**Material for this task:**
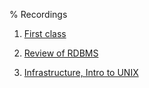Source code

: % Recordings

1. [First class](https://media.heanet.ie/page/3a469c8cec014a819aa4b3930cf1c9a3)

2. [Review of RDBMS](https://media.heanet.ie/page/2927e09d137949cb9b512a7a2b9b37c1)

3. [Infrastructure, Intro to UNIX](https://media.heanet.ie/page/8b9c49bac5e54adb8c645c29c422aaf1)

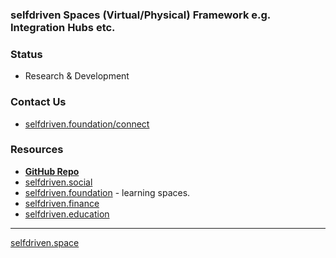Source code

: ### selfdriven Spaces (Virtual/Physical) Framework e.g. Integration Hubs etc.

### Status
- Research & Development

### Contact Us
- [selfdriven.foundation/connect](https://selfdriven.foundation/connect)

### Resources
- **[GitHub Repo](https://github.com/selfdriven-foundation/selfdriven-finance)**
- [selfdriven.social](https://selfdriven.social)
- [selfdriven.foundation](https://selfdriven.foundation/spaces) - learning spaces.
- [selfdriven.finance](https://selfdriven.finance)
- [selfdriven.education](https://selfdriven.education)

----
[selfdriven.space](https://selfdriven.space)
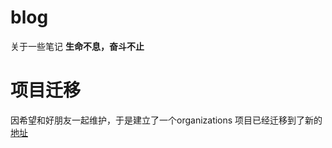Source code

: # blog
关于一些笔记
**生命不息，奋斗不止**

# 项目迁移

因希望和好朋友一起维护，于是建立了一个organizations 项目已经迁移到了新的 [地址](https://github.com/front-end-note/front-end-note)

**Task to carry out:** Final stretch of the data: repeat exactly each line from the one containing "[selfdriven.space](https://selfdriven.space)" through the last, and omit all pictures.

**Expected answer:**
[selfdriven.space](https://selfdriven.space)
Source code

: # blog
关于一些笔记
**生命不息，奋斗不止**

# 项目迁移

因希望和好朋友一起维护，于是建立了一个organizations 项目已经迁移到了新的 [地址](https://github.com/front-end-note/front-end-note)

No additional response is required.